The conversations the novel sparked were anything but predictable. In a cosy, French chateau in Argelès-sur-Mer, sharing meals, wine and lazy afternoons reading books by the swimming pool, what emerged wasn’t just a discussion of plot and character, but a genuine unpacking of the emotional weight Black women carry, often invisibly.
One participant, herself an author and immigrant, shared how the book pushed her to reconsider some of her long-held beliefs about race in America. Raised in Nigeria and now a naturalised British citizen, she admitted that before the reading retreat, she often found herself frustrated with what she saw as the tendency of African Americans to centre race in every narrative.
“Reading Everything’s Fine stirred a lot in me” she said. “I’ve been exploring similar emotional spaces in my own writing, this idea of existing in white spaces as a Black woman, not with rage, though, but with calculation and compromise. It’s not the same story as mine, but it felt familiar anyway”
Her reflections resonated.

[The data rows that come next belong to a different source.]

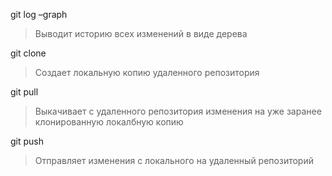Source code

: git log –graph
> Выводит историю всех изменений в виде дерева

git clone
> Создает локальную копию удаленного репозитория

git pull
> Выкачивает с удаленного репозитория изменения на уже заранее клонированную локалбную копию

git push
> Отправляет изменения с локального на удаленный репозиторий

Many of us had never truly thought about how upbringing in a Black-majority country might shape one’s understanding of racism, or even create a kind of “Black privilege.” The kind that allows you to grow up without the constant psychological erosion of being the minority, of having to justify your existence. And how, when entering a place like America or the UK, that privilege collides with a reality many African Americans have been navigating for generations.
As the weekend unfolded, it became clear how literature like Rabess’s does more than tell a story. It opens a door to personal histories and complicated truths. To questions without neat answers.
Discussions veered from the characters’ love story to class and healthcare in the U.S., and the deeper cultural divide between Black immigrants and Black Americans. The author-participant confessed that she had always been sceptical of narratives that place race at the centre of every interaction. But the book challenged that instinct. “I used to roll my eyes at books like this,” she said. “But now I think it’s because I was reacting from a place of not understanding that trauma is shaped by history and that history is not evenly distributed.”
She pointed out parallels between racial divisions in the U.S. and ethnic tensions in Nigeria: “We have our own Yorùbá-Igbo-Hausa (some of Nigerian tribes) biases that play out in hiring, marriage, politics. It’s not about race there, but it is about power. That helped me see how trauma gets internalised, how overthinking becomes survival.”
And then there were the lighter moments, laughing over Jess’s allergic reaction scene, nodding in agreement at Josh’s critique of political cherry-picking, and sharing that complex, tired feeling of wanting to believe in unity while still being bruised by the past.
We left the retreat with more than just a good read. We left with layered conversations still echoing, with respect for the different lenses Black women bring to literature, and with gratitude for the space to explore them.
And yes, the participant who shared those reflections has just released her own debut novel—Two Britains by Ladun Alabi—a story exploring immigration, identity, and the uneasy overlaps between race and politics. We can’t wait to read it.